Collected data entries
==========
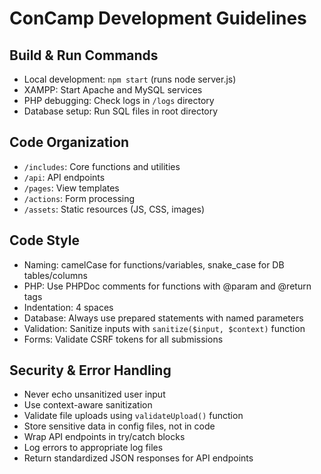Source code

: # ConCamp Development Guidelines

## Build & Run Commands
- Local development: `npm start` (runs node server.js)
- XAMPP: Start Apache and MySQL services
- PHP debugging: Check logs in `/logs` directory
- Database setup: Run SQL files in root directory

## Code Organization
- `/includes`: Core functions and utilities
- `/api`: API endpoints
- `/pages`: View templates
- `/actions`: Form processing
- `/assets`: Static resources (JS, CSS, images)

## Code Style
- Naming: camelCase for functions/variables, snake_case for DB tables/columns
- PHP: Use PHPDoc comments for functions with @param and @return tags
- Indentation: 4 spaces
- Database: Always use prepared statements with named parameters
- Validation: Sanitize inputs with `sanitize($input, $context)` function
- Forms: Validate CSRF tokens for all submissions

## Security & Error Handling
- Never echo unsanitized user input
- Use context-aware sanitization
- Validate file uploads using `validateUpload()` function
- Store sensitive data in config files, not in code
- Wrap API endpoints in try/catch blocks
- Log errors to appropriate log files
- Return standardized JSON responses for API endpoints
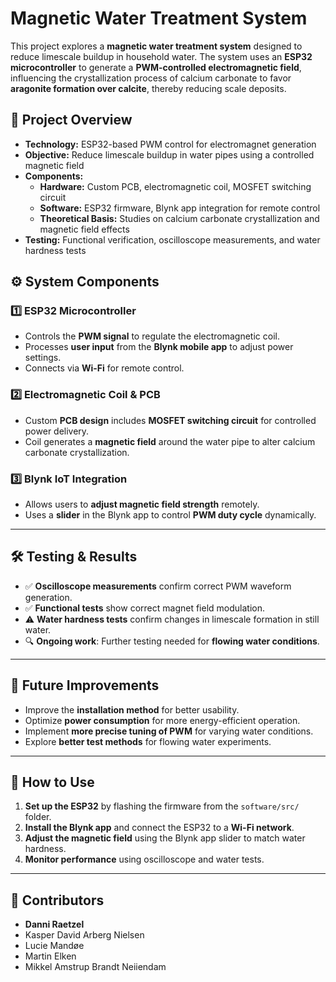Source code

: 
# Magnetic Water Treatment System

This project explores a **magnetic water treatment system** designed to reduce limescale buildup in household water. The system uses an **ESP32 microcontroller** to generate a **PWM-controlled electromagnetic field**, influencing the crystallization process of calcium carbonate to favor **aragonite formation over calcite**, thereby reducing scale deposits.

## 🔧 Project Overview
- **Technology:** ESP32-based PWM control for electromagnet generation  
- **Objective:** Reduce limescale buildup in water pipes using a controlled magnetic field  
- **Components:**  
  - **Hardware:** Custom PCB, electromagnetic coil, MOSFET switching circuit  
  - **Software:** ESP32 firmware, Blynk app integration for remote control  
  - **Theoretical Basis:** Studies on calcium carbonate crystallization and magnetic field effects  
- **Testing:** Functional verification, oscilloscope measurements, and water hardness tests  

## ⚙️ System Components
### **1️⃣ ESP32 Microcontroller**
- Controls the **PWM signal** to regulate the electromagnetic coil.  
- Processes **user input** from the **Blynk mobile app** to adjust power settings.  
- Connects via **Wi-Fi** for remote control.  

### **2️⃣ Electromagnetic Coil & PCB**
- Custom **PCB design** includes **MOSFET switching circuit** for controlled power delivery.  
- Coil generates a **magnetic field** around the water pipe to alter calcium carbonate crystallization.  

### **3️⃣ Blynk IoT Integration**
- Allows users to **adjust magnetic field strength** remotely.  
- Uses a **slider** in the Blynk app to control **PWM duty cycle** dynamically.  

---

## 🛠️ Testing & Results
- ✅ **Oscilloscope measurements** confirm correct PWM waveform generation.  
- ✅ **Functional tests** show correct magnet field modulation.  
- ⚠️ **Water hardness tests** confirm changes in limescale formation in still water.  
- 🔍 **Ongoing work**: Further testing needed for **flowing water conditions**.  

---

## 🚀 Future Improvements
- Improve the **installation method** for better usability.  
- Optimize **power consumption** for more energy-efficient operation.  
- Implement **more precise tuning of PWM** for varying water conditions.  
- Explore **better test methods** for flowing water experiments.  

---

## 📌 How to Use
1. **Set up the ESP32** by flashing the firmware from the `software/src/` folder.  
2. **Install the Blynk app** and connect the ESP32 to a **Wi-Fi network**.  
3. **Adjust the magnetic field** using the Blynk app slider to match water hardness.  
4. **Monitor performance** using oscilloscope and water tests.  

---

## 👥 Contributors
- **Danni Raetzel**
- Kasper David Arberg Nielsen  
- Lucie Mandøe  
- Martin Elken  
- Mikkel Amstrup Brandt Neiiendam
==========
What the exercise asks: For this exercise, output exactly the lines above from the line with "## Code Organization" to the line with "- Return standardized", counting both, and leave out the rest.

Written solution:
## Code Organization
- `/includes`: Core functions and utilities
- `/api`: API endpoints
- `/pages`: View templates
- `/actions`: Form processing
- `/assets`: Static resources (JS, CSS, images)

## Code Style
- Naming: camelCase for functions/variables, snake_case for DB tables/columns
- PHP: Use PHPDoc comments for functions with @param and @return tags
- Indentation: 4 spaces
- Database: Always use prepared statements with named parameters
- Validation: Sanitize inputs with `sanitize($input, $context)` function
- Forms: Validate CSRF tokens for all submissions

## Security & Error Handling
- Never echo unsanitized user input
- Use context-aware sanitization
- Validate file uploads using `validateUpload()` function
- Store sensitive data in config files, not in code
- Wrap API endpoints in try/catch blocks
- Log errors to appropriate log files
- Return standardized JSON responses for API endpoints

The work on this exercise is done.